[Rendered images with source text]
····················

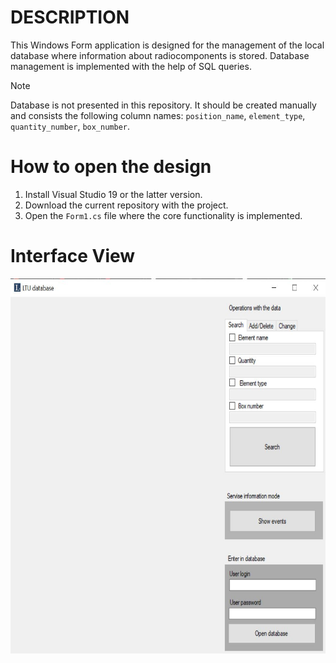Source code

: # DESCRIPTION
This Windows Form application is designed for the management of the local database where information about radiocomponents is stored. Database management is implemented with the help of SQL queries.

>[!NOTE]
> Database is not presented in this repository. It should be created manually and consists the following column names: `position_name`, `element_type`, `quantity_number`, `box_number`.

# How to open the design
1. Install Visual Studio 19 or the latter version.
2. Download the current repository with the project.
3. Open the `Form1.cs` file where the core functionality is implemented.

# Interface View
<img src="https://github.com/mrv-king/database-example/blob/main/interface_database.JPG" width="550" height="600">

····················

▶ Task prompt: Write all the entries again word for word, minus the pictures.

▶ Finished task:
Source code

: # DESCRIPTION
This Windows Form application is designed for the management of the local database where information about radiocomponents is stored. Database management is implemented with the help of SQL queries.

>[!NOTE]
> Database is not presented in this repository. It should be created manually and consists the following column names: `position_name`, `element_type`, `quantity_number`, `box_number`.

# How to open the design
1. Install Visual Studio 19 or the latter version.
2. Download the current repository with the project.
3. Open the `Form1.cs` file where the core functionality is implemented.

# Interface View
<img src="https://github.com/mrv-king/database-example/blob/main/interface_database.JPG" width="550" height="600">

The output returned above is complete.